By Cassie Fish,

It’s early September and cattle traders are wondering if the 27% break in cash cattle prices achieved last week since the Q2 high is enough. This year’s cash break isn’t as large as the last two years, nor the late 2003/early 2004 decline, but it is substantial. CME cattle futures seem to like holding the $104-105 area in Oct, long an important support area and the deferred contracts are adding to their premium. Optimism isn’t commonplace yet, but some at least are wondering if perhaps the worst is over.

The roll of managed and index fund positions from Oct to Dec and Feb LC is in full force and all but Oct LC are trading higher on the week. Oct is trading just above its low for the move of $104.30 and Aug LC’s spot low of $104.05.

The market and its players want to be friendly this week. One source of positive news has been the USDA Comprehensive Boxed Beef report for the last two weeks showing huge sales, many out-front, as end users scoop up bargains for Q4. Demand seems to be holding together well.

Another potential positive was last week’s relatively small negotiated fed cattle buy of 68k, which could intimate that packers will need to purchase more cattle this week, causing the market to be steady or even slightly higher.
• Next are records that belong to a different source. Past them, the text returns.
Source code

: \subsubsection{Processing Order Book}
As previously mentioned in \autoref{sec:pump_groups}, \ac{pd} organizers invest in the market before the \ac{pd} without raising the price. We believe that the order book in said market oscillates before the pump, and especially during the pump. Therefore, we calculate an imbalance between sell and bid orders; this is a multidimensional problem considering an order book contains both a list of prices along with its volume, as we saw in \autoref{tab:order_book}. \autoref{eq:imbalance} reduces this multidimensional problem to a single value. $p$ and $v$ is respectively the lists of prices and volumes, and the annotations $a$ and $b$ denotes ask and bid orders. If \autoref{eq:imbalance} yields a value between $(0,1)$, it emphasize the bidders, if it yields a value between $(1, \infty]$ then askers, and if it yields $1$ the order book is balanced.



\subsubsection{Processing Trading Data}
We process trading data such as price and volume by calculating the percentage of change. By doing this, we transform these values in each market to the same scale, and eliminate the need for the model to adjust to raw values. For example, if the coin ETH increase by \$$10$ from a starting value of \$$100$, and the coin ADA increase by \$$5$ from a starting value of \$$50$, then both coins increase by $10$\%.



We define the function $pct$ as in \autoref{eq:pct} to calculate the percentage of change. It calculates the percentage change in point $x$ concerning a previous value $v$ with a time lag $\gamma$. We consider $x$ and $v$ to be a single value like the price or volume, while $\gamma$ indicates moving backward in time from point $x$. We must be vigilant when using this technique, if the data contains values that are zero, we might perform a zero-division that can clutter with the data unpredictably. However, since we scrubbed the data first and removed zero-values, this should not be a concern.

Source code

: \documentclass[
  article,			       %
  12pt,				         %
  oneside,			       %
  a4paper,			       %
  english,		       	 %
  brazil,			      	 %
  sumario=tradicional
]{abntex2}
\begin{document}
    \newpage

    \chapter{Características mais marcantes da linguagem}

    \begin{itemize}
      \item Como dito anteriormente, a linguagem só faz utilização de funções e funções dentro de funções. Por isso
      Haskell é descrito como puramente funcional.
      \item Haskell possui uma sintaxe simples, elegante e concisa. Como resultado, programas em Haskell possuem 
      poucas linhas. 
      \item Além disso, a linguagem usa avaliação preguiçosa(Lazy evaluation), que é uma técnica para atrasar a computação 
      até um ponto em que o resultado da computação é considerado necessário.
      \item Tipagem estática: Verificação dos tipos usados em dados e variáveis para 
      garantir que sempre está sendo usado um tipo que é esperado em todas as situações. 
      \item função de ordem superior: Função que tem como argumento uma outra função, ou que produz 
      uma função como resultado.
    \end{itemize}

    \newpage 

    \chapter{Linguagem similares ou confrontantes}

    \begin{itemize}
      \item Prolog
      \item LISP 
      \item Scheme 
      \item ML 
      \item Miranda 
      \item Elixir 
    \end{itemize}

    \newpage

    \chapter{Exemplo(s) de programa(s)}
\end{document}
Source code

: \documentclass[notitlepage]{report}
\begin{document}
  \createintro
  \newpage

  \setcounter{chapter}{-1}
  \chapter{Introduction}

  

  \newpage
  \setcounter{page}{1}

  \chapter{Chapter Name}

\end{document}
Though cash bids have started at $102 south and $163 north, $2-3 lower than last week and packers are generally buying for the week of September 18, so disappointment here could still be in the making.
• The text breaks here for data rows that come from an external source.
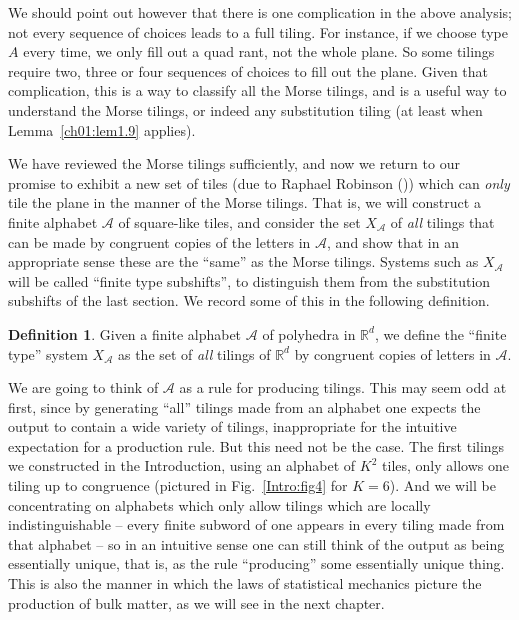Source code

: \documentclass[reqno]{stml-l}
\theoremstyle{plain}
\theoremstyle{definition}
\newtheorem{definition}[theorem]{Definition}
\numberwithin{equation}{chapter}
\begin{document}
We should point out however that there is one complication in the above analysis; not every sequence of choices leads to a full tiling. For instance, if we choose type $A$ every time, we only fill out a quad rant, not the whole plane. So some tilings require two, three or four sequences of choices to fill out the plane. Given that complication, this is a way to classify all the Morse tilings, and is a useful way to understand the Morse tilings, or indeed any substitution tiling (at least when Lemma~\ref{ch01:lem1.9} applies).

We have reviewed the Morse tilings sufficiently, and now we return to our promise to exhibit a new set of tiles (due to Raphael Robinson (\cite{bib:Rob,bib:GrS})) which can \emph{only} tile the plane in the manner of the Morse tilings. That is, we will construct a finite alphabet $\mathcal{A}$ of square-like tiles, and consider the set $X_{\mathcal{A}}$ of \emph{all} tilings that can be made by congruent copies of the letters in $\mathcal{A}$, and show that in an appropriate sense these are the ``same'' as the Morse tilings. Systems such as $X_{\mathcal{A}}$ will be called ``finite type subshifts'', to distinguish them from the substitution subshifts of the last section. We record some of this in the following definition.

\setcounter{theorem}{8}
\begin{definition}\label{ch01:def1.9}
Given a finite alphabet $\mathcal{A}$ of polyhedra in $\mathbb{R}^{d}$, we define the ``finite type'' system $X_{\mathcal{A}}$ as the set of \emph{all} tilings of $\mathbb{R}^{d}$ by congruent copies of letters in $\mathcal{A}$.
\end{definition}

We are going to think of $\mathcal{A}$ as a rule for producing tilings. This may seem odd at first, since by generating ``all'' tilings made from an alphabet one expects the output to contain a wide variety of tilings, inappropriate for the intuitive expectation for a production rule. But this need not be the case. The first tilings we constructed in the Introduction, using an alphabet of $K^{2}$ tiles, only allows one tiling up to congruence (pictured in Fig.~\ref{Intro:fig4} for $K=6$). And we will be concentrating on alphabets which only allow tilings which are locally indistinguishable -- every finite subword of one appears in every tiling made from that alphabet -- so in an intuitive sense one can still think of the output as being essentially unique, that is, as the rule ``producing''
some essentially unique thing. This is also the manner in which the laws of statistical mechanics picture the production of bulk matter, as we will see in the next chapter.
\end{document}
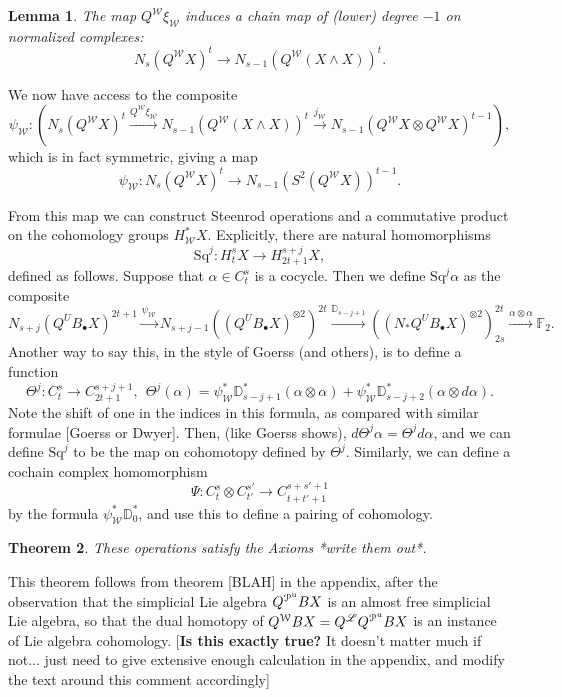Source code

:\documentclass[11pt]{amsart}
\theoremstyle{plain}
\newtheorem{thm}{Theorem}[section]
\newtheorem{lem}[thm]{Lemma}
\theoremstyle{definition}
\renewcommand{\to}{\longrightarrow}
\newcommand{\scrL}{\mathscr{L}}
\newcommand{\calW}{\mathcal{W}}
\newcommand{\calP}{\mathcal{P}}
\newcommand{\calV}{\mathcal{V}}
\theoremstyle{plain}
\newcommand{\PMonad}{{\calP^\textup{u}}}
\newcommand{\Palg}{{\calP}}
\newcommand{\LieOperad}{{\scrL}}
\newcommand{\vect}[2]{\calV^{#1}_{#2}}
\newcommand{\Sq}{\mathrm{Sq}}
\newcommand{\F}{\mathbb{F}}
\begin{document}
\begin{Cohomology operations for unstable Lie algebras over P}
{\begin{lem}
The map $Q^\calW\xi_\calW$ induces a chain map of (lower) degree $-1$ on normalized complexes:
\[N_s(Q^{\calW}X)^t\to N_{s-1}(Q^{\calW}(X\wedge X))^t.\]
\end{lem}
We now have access to the composite
\[\psi_\calW:\left(N_s(Q^{\calW}X)^t\overset{Q^\calW\xi_\calW}{\to} N_{s-1}(Q^{\calW}(X\wedge X))^t\overset{j_\calW}{\to} N_{s-1}(Q^{\calW}X\otimes Q^\calW X)^{t-1}\right),\]
which is in fact symmetric, giving a map
\[\psi_{\calW}:N_s(Q^{\calW}X)^t\to N_{s-1}(S^2(Q^{\calW}X))^{t-1}.\]

From this map we can construct Steenrod operations and a commutative product on the cohomology groups $H^*_\calW X$. Explicitly, there are natural homomorphisms
\[\Sq^j:H_t^{s}X\to H_{2t+1}^{s+j}X,\]
defined as follows. Suppose that $\alpha\in C_t^{s}$ is a cocycle. Then we define $\Sq^j\alpha$ as the composite
\[N_{s+j}(Q^UB_{\bullet}X)^{2t+1}\overset{\psi_\calW}{\to}N_{s+j-1}((Q^UB_{\bullet}X)^{\otimes2})^{2t}\overset{\mathbb{D}_{s-j+1}}{\to}
((N_*Q^UB_{\bullet}X)^{\otimes2})^{2t}_{2s} \overset{\alpha\otimes\alpha}{\to}\F_2.
\]
Another way to say this, in the style of Goerss (and others), is to define a function
\[\Theta^j:C_{t}^{s}\to C_{2t+1}^{s+j+1},\ \ \Theta^j(\alpha)=\psi^*_\calW\mathbb{D}_{s-j+1}^*(\alpha\otimes\alpha)+ \psi^*_\calW\mathbb{D}_{s-j+2}^*(\alpha\otimes d\alpha).\]
Note the shift of one in the indices in this formula, as compared with similar formulae [Goerss or Dwyer].
Then, (like Goerss shows), $d\Theta^j\alpha=\Theta^jd\alpha$, and we can define $\Sq^j$ to be the map on cohomotopy defined by $\Theta^j$. Similarly, we can define a cochain complex homomorphism
\[\Psi:C_t^{s}\otimes C_{t'}^{s'}\to C_{t+t'+1}^{s+s'+1}\]
by the formula $\psi^*_\calW\mathbb{D}_0^*$, and use this to define a pairing of cohomology.}
\begin{thm}
These operations satisfy the Axioms *write them out*.
\end{thm}
This theorem follows from theorem [BLAH] in the appendix, after the observation that 
the simplicial Lie algebra $Q^\PMonad B X$ is an almost free simplicial Lie algebra, so that the dual homotopy of $Q^\calW B X=Q^{\LieOperad} Q^\PMonad B X$ is an instance of Lie algebra cohomology. [\textbf{Is this exactly true?} It doesn't matter much if not... just need to give extensive enough calculation in the appendix, and modify the text around this comment accordingly]


\end{Cohomology operations for unstable Lie algebras over P}
\end{document}
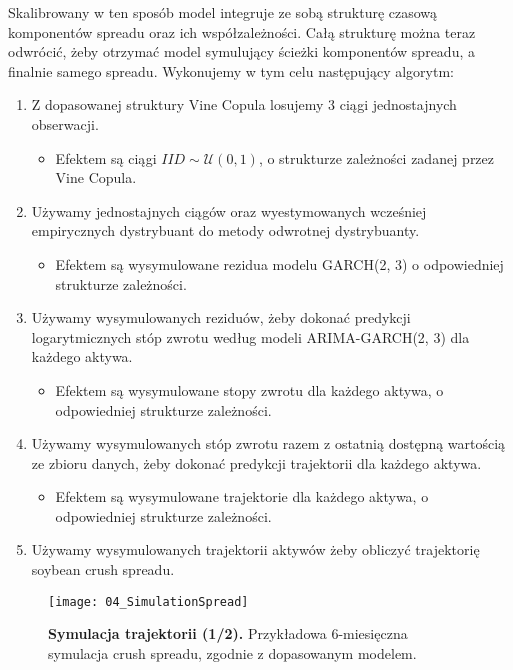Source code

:Skalibrowany w ten sposób model integruje ze sobą strukturę czasową komponentów spreadu oraz ich współzależności. Całą strukturę można teraz odwrócić, żeby otrzymać model symulujący ścieżki komponentów spreadu, a finalnie samego spreadu. Wykonujemy w tym celu następujący algorytm:
\begin{enumerate}
	\item Z dopasowanej struktury Vine Copula losujemy 3 ciągi jednostajnych obserwacji.
	\begin{itemize}
		\item Efektem są ciągi $IID\sim\mathcal{U}(0, 1)$, o strukturze zależności zadanej przez Vine Copula.
	\end{itemize}
	\item Używamy jednostajnych ciągów oraz wyestymowanych wcześniej empirycznych dystrybuant do metody odwrotnej dystrybuanty.
	\begin{itemize}
		\item Efektem są wysymulowane rezidua modelu GARCH(2, 3) o odpowiedniej strukturze zależności.
	\end{itemize}
	\item Używamy wysymulowanych reziduów, żeby dokonać predykcji logarytmicznych stóp zwrotu według modeli ARIMA-GARCH(2, 3) dla każdego aktywa. 
	\begin{itemize}
		\item Efektem są wysymulowane stopy zwrotu dla każdego aktywa, o odpowiedniej strukturze zależności.
	\end{itemize}
	\item Używamy wysymulowanych stóp zwrotu razem z ostatnią dostępną wartością ze zbioru danych, żeby dokonać predykcji trajektorii dla każdego aktywa. 
	\begin{itemize}
		\item Efektem są wysymulowane trajektorie dla każdego aktywa, o odpowiedniej strukturze zależności.
	\end{itemize}
	\item Używamy wysymulowanych trajektorii aktywów żeby obliczyć trajektorię soybean crush spreadu.
	
\end{enumerate}
\begin{figure}[h]
	\centering
	\texttt{[image: 04\_SimulationSpread]}
	\caption{\textbf{Symulacja trajektorii (1/2).} Przykładowa $6$-miesięczna symulacja crush spreadu, zgodnie z dopasowanym modelem.\label{fig:simulation_spread}}
\end{figure}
September and October are the two months when carcass weights see the greatest week over week gains. Feeding weather is perfect. The fed kills in September and October may well exceed 500k head per week and beef production will remain large, so continued good demand is critical, as is not creating any backlog in fed supplies.
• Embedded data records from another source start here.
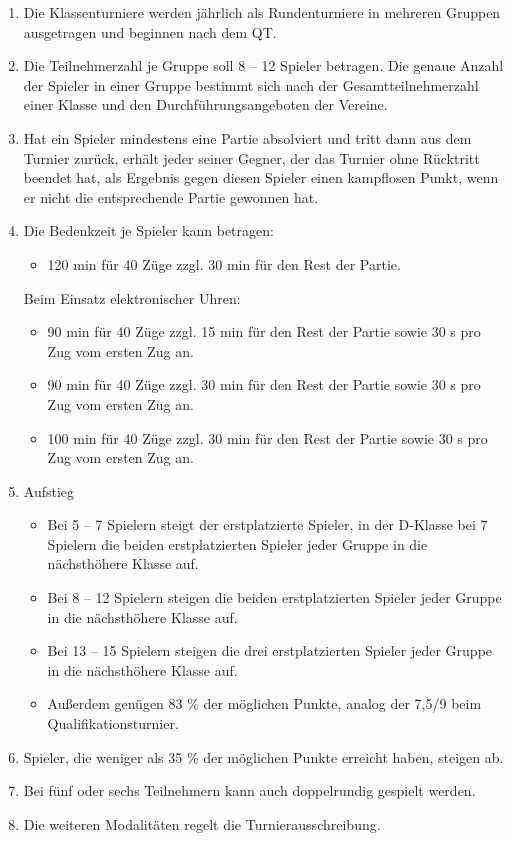 \documentclass[fontsize=12pt, paper=a4, ngerman]{article}
\begin{document}
\begin{enumerate}
\item Die Klassenturniere werden jährlich als Rundenturniere in mehreren Gruppen ausgetragen und beginnen nach dem QT.
\item Die Teilnehmerzahl je Gruppe soll 8 -- 12 Spieler betragen. Die genaue Anzahl der Spieler in einer Gruppe bestimmt sich nach der Gesamtteilnehmerzahl
einer Klasse und den Durchführungsangeboten der Vereine.
\item Hat ein Spieler mindestens eine Partie absolviert und tritt dann aus dem Turnier zurück, erhält jeder seiner Gegner, der das Turnier ohne Rücktritt beendet hat,
als Ergebnis gegen diesen Spieler einen kampflosen Punkt, wenn er nicht die entsprechende Partie gewonnen hat.
\item Die Bedenkzeit je Spieler kann betragen:
  \begin{itemize}
  \item 120 min für 40 Züge zzgl. 30 min für den Rest der Partie.
  \end{itemize}
  Beim Einsatz elektronischer Uhren:
  \begin{itemize}
  \item 90 min für 40 Züge zzgl. 15 min für den Rest der Partie sowie 30 s pro Zug vom ersten Zug an.
  \item 90 min für 40 Züge zzgl. 30 min für den Rest der Partie sowie 30 s pro Zug vom ersten Zug an.
  \item 100 min für 40 Züge zzgl. 30 min für den Rest der Partie sowie 30 s pro Zug vom ersten Zug an.
  \end{itemize}
\item Aufstieg
  \begin{itemize}
  \item Bei 5 -- 7 Spielern steigt der erstplatzierte Spieler, in der D-Klasse bei 7 Spielern die beiden erstplatzierten Spieler jeder Gruppe in die nächsthöhere Klasse auf.
  \item Bei 8 -- 12 Spielern steigen die beiden erstplatzierten Spieler jeder Gruppe in die nächsthöhere Klasse auf.
  \item Bei 13 -- 15 Spielern steigen die drei erstplatzierten Spieler jeder Gruppe in die nächsthöhere Klasse auf.
  \item Außerdem genügen 83 \% der möglichen Punkte, analog der 7,5/9 beim Qualifikationsturnier.
  \end{itemize}
\item Spieler, die weniger als 35 \% der möglichen Punkte erreicht haben, steigen ab.
\item Bei fünf oder sechs Teilnehmern kann auch doppelrundig gespielt werden.
\item Die weiteren Modalitäten regelt die Turnierausschreibung.
\end{enumerate}
\end{document}
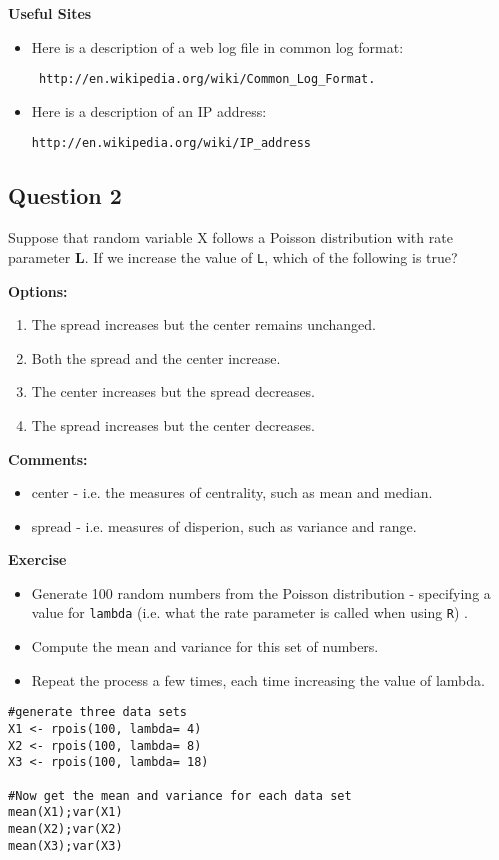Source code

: \documentclass[]{article}
\begin{document}
{
\small
\noindent \textbf{Useful Sites}
\begin{itemize}
\item Here is a description of a web log file in common log format:
\begin{verbatim}
 http://en.wikipedia.org/wiki/Common_Log_Format. 
\end{verbatim}
\item Here is a description of an IP address:
\begin{verbatim}
http://en.wikipedia.org/wiki/IP_address
\end{verbatim}
\end{itemize}
}
\newpage
\subsection*{Question 2}
Suppose that random variable X follows a Poisson distribution with rate parameter \textbf{L}. If we increase the value of \texttt{L}, which of the following is true?


\bigskip
\noindent\textbf{Options:}
\begin{enumerate}
\item The spread increases but the center remains unchanged.
\item Both the spread and the center increase.
\item The center increases but the spread decreases.
\item The spread increases but the center decreases.
\end{enumerate}
\vspace{0.5cm}
\noindent \textbf{Comments:}
\begin{itemize}
\item center - i.e. the measures of centrality, such as mean and median.
\item spread - i.e. measures of disperion, such as variance and range.
\end{itemize} 

\vspace{0.5cm}
\noindent \textbf{Exercise}
\begin{itemize}
\item Generate 100 random numbers from the Poisson distribution - specifying a value for \texttt{lambda} (i.e. what the rate parameter is called when using \texttt{R}) .
\item Compute the mean and variance for this set of numbers.
\item Repeat the process a few times, each time increasing the value of lambda.
\end{itemize}
\begin{framed}
\begin{verbatim}
#generate three data sets
X1 <- rpois(100, lambda= 4)
X2 <- rpois(100, lambda= 8)
X3 <- rpois(100, lambda= 18)

#Now get the mean and variance for each data set
mean(X1);var(X1)
mean(X2);var(X2)
mean(X3);var(X3)
\end{verbatim}
\end{framed}
\end{document}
From a cattle feeding perspective, Dec LC is advertising better days to come, so some cattle feeders may be enticed to feed cattle longer and hit the November marketing window, while avoiding the next 60 days, which could extend greater supply well into Q4. It seems worth serious consideration that if maintained, the futures market premium will draw cattle to those time frames, compromising currentness and adding tonnage over time.